白いご飯以外のすべてを拒否すること一年半。とうとう小児科医からの指摘と相成った。
「手作りにこだわる必要なくて、食べるならなんでもいいんですよ。なんでも。果汁も飲ませてもいいし、お菓子も食べさせたっていい。この際蜂蜜でも、チョコでもなんでも」
ジュース。蜂蜜。チョコレート。考えたことはあったが「まだ早い」と思っていた。でも今はそんなことを言っている場合ではないらしい。
小児科の帰り、子供を自転車の前カゴに乗せ、スーパーで蜂蜜と黒蜜、それに3枚切りの食パンを買って、川辺のサイクリングロードへ寄り道した。桜舞うピクニック日和だった。子供は「おにーに?」とおにぎりを食べるつもりで手を出してきた。私はその手に食パンを渡した。いぶかしむ子にちょっと待ってねと声をかけ、使い切りの蜂蜜を開け、絵を描くように食パンに垂らす。とろりと金色に輝く美しい液体。こんな豊かな食べ物にも興味を示さなかったら、悲しくなってしまうなと思った。
「おにーに、なの!」子供は果たして、それを拒んだ。私はおにぎりを取り出し、蜂蜜パンを頬張った。甘さに涙があふれそうだった。これもね、おいしいよ。私はできるだけ笑顔で伝えた。

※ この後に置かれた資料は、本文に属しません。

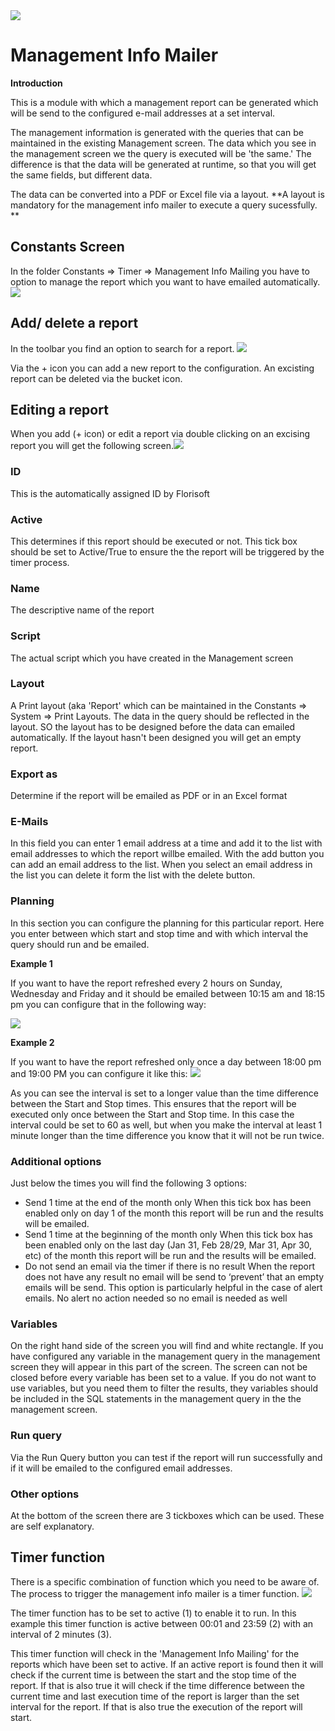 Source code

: <img src=".Management Info Mailer\media\image2.png" />

# Management Info Mailer  

**Introduction**

This is a module with which a management report can be generated which will be send to the configured e-mail addresses at a set interval. 

The management information is generated with the queries that can be maintained in the existing Management screen. 
The data which you see in the management screen we the query is executed will be 'the same.' The difference is that the data will be generated at runtime, so that you will get the same fields, but different data.

The data can be converted into a PDF or Excel file via a layout. **A layout is mandatory for the management info mailer to execute a query sucessfully. **



## Constants Screen
In the folder Constants => Timer => Management Info Mailing you have to option to manage the report which you want to  have emailed automatically.<img src=".Management Info Mailer\media\Constants.png" />



##  Add/ delete a report
In the toolbar you find an option to search for a  report.
<img src=".Management Info Mailer\media\Toolbar.png" />

Via the + icon you can add a new report to the configuration.
An excisting report can be deleted via the bucket icon.

## Editing a report

When you add (+ icon) or edit a report via double clicking on an excising report you will get the following screen.<img src=".Management Info Mailer\media\EditScreen.png" />



### ID

This is the automatically assigned ID by Florisoft

### Active

This determines if this report should be executed or not. This tick box should be set to Active/True to ensure the the report will be triggered by the timer process.

### Name

The descriptive name of the report

### Script

The actual script which you have created in the Management screen

### Layout

A Print layout (aka 'Report' which can be maintained in the Constants => System => Print Layouts.
The data in the query should be reflected in the layout. SO the layout has to be designed before the data can emailed automatically.
If the layout hasn't been designed you will get an empty report.

### Export as

Determine if the report will be emailed as PDF or in an Excel format

### E-Mails

In this field you can enter 1 email address at a time and add it to the list with email addresses to which the report willbe emailed.
With the add button you can add an email address to the list.
When you select an email address in the list you can delete it form the list with the delete button.

### Planning

In this section you can configure the planning for this particular report.
Here you enter between which start and stop time and with which interval the query should run and be emailed.

**Example 1** 

If you want to have the report refreshed every 2 hours on Sunday, Wednesday and Friday and it should be emailed between 10:15 am and 18:15 pm you can configure that in the following way:

<img src=".Management Info Mailer\media\Planning1.png" /> 



**Example 2**

If you want to have the report refreshed only once a day between 18:00 pm and 19:00 PM you can configure it like this:
<img src=".Management Info Mailer\media\Planning2.png" /> 

As you can see the interval is set to a longer value than the time difference between the Start and Stop times.
This ensures that the report will be executed only once between the Start and Stop time. In this case the interval could be set to 60 as well, but when you make the interval at least 1 minute longer than the time difference you know that it will not be run twice.



### Additional options

Just below the times you will find the following 3 options:

- Send 1 time at the end of the month only
  When this tick box has been enabled only on day 1 of the month this report will be run and the results will be emailed.
- Send 1 time at the beginning of the month only
  When this tick box has been enabled only on the last day (Jan 31, Feb 28/29, Mar 31, Apr 30, etc) of the month this report will be run and the results will be emailed.
- Do not send an email via the timer if there is no result
  When the report does not have any result no email will be send to ‘prevent’ that an empty emails will be send. This option is particularly helpful in the case of alert emails. No alert no action needed so no email is needed as well



### Variables

On the right hand side of the screen you will find and white rectangle.
If you have configured any variable in the management query in the management screen they will appear in this part of the screen.
The screen can not be closed before every variable has been set to a value.
If you do not want to use variables, but you need them to filter the results, they variables should be included in the SQL statements in the management query in the the management screen.

### Run query

Via the Run Query button you can test if the report will run successfully and if it will be emailed to the configured email addresses.

### Other options

At the bottom of the screen there are 3 tickboxes which can be used.
These are self explanatory.

## Timer function

There is a specific combination of function which you need to be aware of.
The process to trigger the management info mailer is a timer function.
<img src=".Management Info Mailer\media\Timer.png" />

The timer function has to be set to active (1) to enable it to run.
In this example this timer function is active between 00:01 and 23:59 (2) with an interval of 2 minutes (3).

This timer function will check in the 'Management Info Mailing' for the reports which have been set to active.
If an active report is found then it will check if the current time is between the start and the stop time of the report. If that is also true it will check if the time difference between the current time and last execution time of the report is larger than the set interval for the report.
If that is also true the execution of the report will start.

そんな食べムラに悩んだ日々も、時が来て突然終了と相成った。私の努力と無関係に、彼はどのみち食べなかった。
多忙な小学生になった彼は朝、慌ててベッドを出て叫ぶ。
「朝ごはんは、ゴールデン・ハニー・食パンね!」
あの春の川辺の光景が、かくして毎朝脳裏に弾ける。飲んだ涙のほろ苦さと、蜂蜜のすがすがしい甘さとともに。